Aurélien Bernier est un intellectuel influent à gauche. Il est l’auteur de plusieurs livres sur la mondialisation et l’écologie. Il vient de publier « L’Urgence de relocaliser » (Utopia, 12 €). Aurélien a accepté de répondre à nos 5 questions.
L’urgence de relocaliser, Aurélien Bernier (Utopia, 12 €)
1) Bonjour Aurélien, la relocalisation n’a-t-elle pas déjà commencé ?
Malheureusement non. Avec la pandémie, nous avons eu droit à des discours vibrants sur la souveraineté industrielle ou alimentaire, mais les réponses politiques apportées depuis sont ridicules.
L’Etat subventionne des projets industriels de relocalisation ou d’augmentation de la production française, mais avec une approche tout à fait libérale. Il s’agit d’investir dans des technologies de pointe ou des productions à forte valeur ajoutée, sans répondre aux besoins courants. De plus, ces projets créent très peu d’emplois, car dans un ordre commercial libre-échangiste, les productions françaises doivent rester concurrentielles face à celles des autres pays. Pour y parvenir, les industriels automatisent les usines. Avec l’intelligence artificielle et la 5G, cette robotisation risque encore de s’accentuer de façon spectaculaire.
2) Pour quelles raisons faudrait-il relocaliser ?
Certaines raisons sont connues, comme la création d’emplois ou la réduction des impacts écologiques liés au transport international. Mais pour moi, la motivation principale est de remettre sous contrôle démocratique les choix et les modes de production, d’investissement, de les replacer dans le cadre de la loi française.
Dans un Etat libéral comme celui de Macron, cela ne change à peu près rien, j’en conviens.

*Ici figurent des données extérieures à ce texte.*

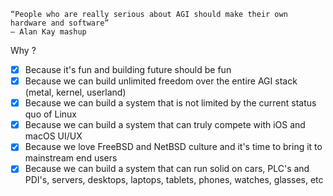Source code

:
 ```
“People who are really serious about AGI should make their own hardware and software”
― Alan Kay mashup
```

Why ?

- [x] Because it's fun and building future should be fun
- [x] Because we can build unlimited freedom over the entire AGI stack (metal, kernel, userland)
- [x] Because we can build a system that is not limited by the current status quo of Linux
- [x] Because we can build a system that can truly compete with iOS and macOS UI/UX
- [x] Because we love FreeBSD and NetBSD culture and it's time to bring it to mainstream end users
- [x] Because we can build a system that can run solid on cars, PLC's and PDI's, servers, desktops, laptops, tablets, phones, watches, glasses, etc
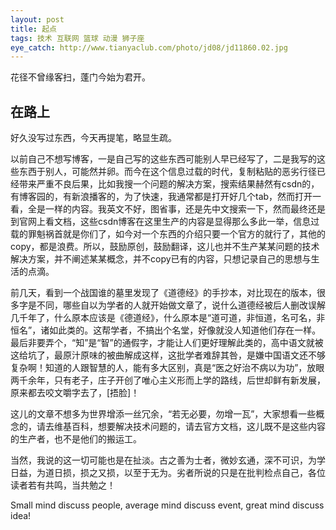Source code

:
 ```yaml
---
layout: post
title: 起点
tags: 技术 互联网 篮球 动漫 狮子座
eye_catch: http://www.tianyaclub.com/photo/jd08/jd11860.02.jpg
---
```


花径不曾缘客扫，蓬门今始为君开。

<!--more-->

## 在路上

好久没写过东西，今天再提笔，略显生疏。

以前自己不想写博客，一是自己写的这些东西可能别人早已经写了，二是我写的这些东西于别人，可能然并卵。而今在这个信息过载的时代，复制粘贴的恶劣行径已经带来严重不良后果，比如我搜一个问题的解决方案，搜索结果赫然有csdn的，有博客园的，有新浪播客的，为了快速，我通常都是打开好几个tab，然而打开一看，全是一样的内容。我英文不好，图省事，还是先中文搜索一下，然而最终还是到官网上看文档，这些csdn博客在这里生产的内容是显得那么多此一举，信息过载的罪魁祸首就是你们了，如今对一个东西的介绍只要一个官方的就行了，其他的copy，都是浪费。所以，鼓励原创，鼓励翻译，这儿也并不生产某某问题的技术解决方案，并不阐述某某概念，并不copy已有的内容，只想记录自己的思想与生活的点滴。

前几天，看到一个战国谁的墓里发现了《道德经》的手抄本，对比现在的版本，很多字是不同，哪些自以为学者的人就开始做文章了，说什么道德经被后人删改误解几千年了，什么原本应该是《德道经》，什么原本是“道可道，非恒道，名可名，非恒名”，诸如此类的。这帮学者，不搞出个名堂，好像就没人知道他们存在一样。最后非要弄个，“知”是“智”的通假字，才能让人们更好理解此类的，高中语文就被这给坑了，最原汁原味的被曲解成这样，这批学者难辞其咎，是嫌中国语文还不够复杂啊！知道的人跟智慧的人，能有多大区别，真是“医之好治不病以为功”，放眼两千余年，只有老子，庄子开创了唯心主义形而上学的路线，后世却鲜有新发展，原来都去咬文嚼字去了，[捂脸]！

这儿的文章不想多为世界增添一丝冗余，“若无必要，勿增一瓦”，大家想看一些概念的，请去维基百科，想要解决技术问题的，请去官方文档，这儿既不是这些内容的生产者，也不是他们的搬运工。

当然，我说的这一切可能也是在扯淡。古之善为士者，微妙玄通，深不可识，为学日益，为道日损，损之又损，以至于无为。劣者所说的只是在批判检点自己，各位读者若有共鸣，当共勉之！

Small mind discuss people, average mind discuss event, great mind discuss idea!

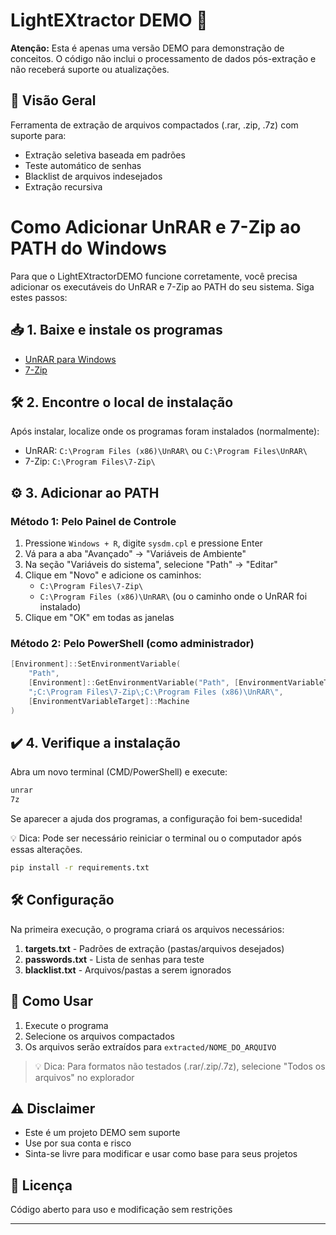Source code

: # LightEXtractor DEMO 🚀

**Atenção:** Esta é apenas uma versão DEMO para demonstração de conceitos. O código não inclui o processamento de dados pós-extração e não receberá suporte ou atualizações.

## 📌 Visão Geral
Ferramenta de extração de arquivos compactados (.rar, .zip, .7z) com suporte para:
- Extração seletiva baseada em padrões
- Teste automático de senhas
- Blacklist de arquivos indesejados
- Extração recursiva

# Como Adicionar UnRAR e 7-Zip ao PATH do Windows

Para que o LightEXtractorDEMO funcione corretamente, você precisa adicionar os executáveis do UnRAR e 7-Zip ao PATH do seu sistema. Siga estes passos:

## 📥 1. Baixe e instale os programas
- [UnRAR para Windows](https://www.rarlab.com/rar/unrarw64.exe)
- [7-Zip](https://www.7-zip.org/download.html)

## 🛠️ 2. Encontre o local de instalação
Após instalar, localize onde os programas foram instalados (normalmente):
- UnRAR: `C:\Program Files (x86)\UnRAR\` ou `C:\Program Files\UnRAR\`
- 7-Zip: `C:\Program Files\7-Zip\`

## ⚙️ 3. Adicionar ao PATH

### Método 1: Pelo Painel de Controle
1. Pressione `Windows + R`, digite `sysdm.cpl` e pressione Enter
2. Vá para a aba "Avançado" → "Variáveis de Ambiente"
3. Na seção "Variáveis do sistema", selecione "Path" → "Editar"
4. Clique em "Novo" e adicione os caminhos:
   - `C:\Program Files\7-Zip\`
   - `C:\Program Files (x86)\UnRAR\` (ou o caminho onde o UnRAR foi instalado)
5. Clique em "OK" em todas as janelas

### Método 2: Pelo PowerShell (como administrador)
```powershell
[Environment]::SetEnvironmentVariable(
    "Path",
    [Environment]::GetEnvironmentVariable("Path", [EnvironmentVariableTarget]::Machine) + 
    ";C:\Program Files\7-Zip\;C:\Program Files (x86)\UnRAR\",
    [EnvironmentVariableTarget]::Machine
)
```

## ✔️ 4. Verifique a instalação
Abra um novo terminal (CMD/PowerShell) e execute:
```cmd
unrar
7z
```
Se aparecer a ajuda dos programas, a configuração foi bem-sucedida!

💡 Dica: Pode ser necessário reiniciar o terminal ou o computador após essas alterações.

```bash
pip install -r requirements.txt
```

## 🛠️ Configuração
Na primeira execução, o programa criará os arquivos necessários:

1. **targets.txt** - Padrões de extração (pastas/arquivos desejados)
2. **passwords.txt** - Lista de senhas para teste
3. **blacklist.txt** - Arquivos/pastas a serem ignorados

## 🚀 Como Usar
1. Execute o programa
2. Selecione os arquivos compactados
3. Os arquivos serão extraídos para `extracted/NOME_DO_ARQUIVO`

> 💡 Dica: Para formatos não testados (.rar/.zip/.7z), selecione "Todos os arquivos" no explorador

## ⚠️ Disclaimer
- Este é um projeto DEMO sem suporte
- Use por sua conta e risco
- Sinta-se livre para modificar e usar como base para seus projetos

## 📝 Licença
Código aberto para uso e modificação sem restrições

---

Mais si des forces de transformation écologique et sociale prennent le pouvoir, cela change tout. Le fait de stopper les délocalisations, de relocaliser et d’empêcher la concurrence des importations à bas coût retire une arme redoutable au grand patronat : celle du chantage à l’emploi, de la mise en concurrence des régimes sociaux et des normes environnementales. Non seulement les salariés et l’environnement ne seront plus sacrifiés sur l’autel de la concurrence, mais l’Etat pourra durcir les lois et le contrôle sur les entreprises. Le rapport de force n’aura plus rien à voir.
3) Les produits fabriqués à l’étranger polluent à l’étranger et sont moins chers. Si on relocalise, on ramène les pollutions chez nous et on paye les produits plus chers, non ?
Ce n’est vrai que si nous relocalisons sans rien changer d’autre. Ce n’est pas du tout ce que je défends ! En matière de pollution, le fait de relocaliser permettra d’appliquer des normes françaises là où les entreprises profitaient souvent de réglementations laxistes. Le bilan global sera au contraire moins lourd. Mais le fait d’assumer localement les impacts écologiques de ce que l’on consomme est aussi un changement nécessaire dans les relations internationales, car reporter les problèmes sanitaires ou environnementaux sur les populations précaires des pays du Sud est une forme de néocolonialisme.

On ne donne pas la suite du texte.